El Pleno de las Cortes de Aragón ha acordado instar al Gobierno aragonés a poner en marcha medidas para paliar y reducir la pobreza energética y mejorar la eficiencia tras aprobar la proposición no de ley, presentada por Izquierda Unida, que ha aceptado la enmienda de los grupos que sustentan al Ejecutivo (PSOE, Podemos, CHA y PAR).
La iniciativa, que ha salido adelante con el voto favorable de IU, PSOE, Podemos, CHA, PAR, PP y C’s y la abstención de Vox, ha quedado aprobada.
En ella se recoge la propuesta de impulsar políticas proactivas de identificación y rehabilitación energética de edificios habitados por personas vulnerables y solicitar al Gobierno español el mantenimiento de los programas de eficiencia energética estableciendo una regulación diferenciada para los consumidores vulnerables.

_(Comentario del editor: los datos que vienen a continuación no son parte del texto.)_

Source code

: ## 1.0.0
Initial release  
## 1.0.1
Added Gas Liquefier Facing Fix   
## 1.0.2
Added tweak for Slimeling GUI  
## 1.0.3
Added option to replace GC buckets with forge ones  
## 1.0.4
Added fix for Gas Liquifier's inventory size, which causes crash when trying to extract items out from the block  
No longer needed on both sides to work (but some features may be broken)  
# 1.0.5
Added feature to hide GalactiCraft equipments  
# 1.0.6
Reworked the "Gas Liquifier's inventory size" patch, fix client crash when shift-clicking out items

También se reeditará presupuestariamente un nuevo plan Renove para el cambio de electrodomésticos más eficientes y la implantación de tecnología led para dar cobertura especialmente a las personas vulnerables de forma diferenciada.
Otra de las propuestas es la de implementar de forma efectiva la medida 7 recogida en la Estrategia nacional contra la pobreza energética, rehabilitaciones exprés en viviendas, en las convocatorias de rehabilitación de viviendas de la Dirección General de Vivienda.
IU también recoge que se posibilite en la línea de subvenciones de vivienda dirigidas a eficiencia energética la cobertura del 100% del gasto de las familias vulnerables; y por último, estudiar fórmulas para mejorar las medidas de eficiencia energética en el parque de vivienda de alquiler.
El coordinador y portavoz parlamentario, Álvaro Sanz, ha recordado durante su intervención que las personas vulnerables en Aragón tienen unas circunstancias concretas que “no se ajustan a los planteamientos que se impulsan en la ley de reducción de la pobreza energética de Aragón, dejándolos fuera en demasiadas ocasiones”. Asimismo, Sanz ha señalado que muchas de las personas vulnerables viven de alquiler o viven en edificios antiguos que necesitan de una gran inversión que no pueden asumir y en ocasiones la ciudadanía no conoce la existencia de dichas subvenciones y les puede resultar muy complejo solicitarlas, quedando fuera y no llegando a bolsas de población que deberían ser objeto prioritario de actuación.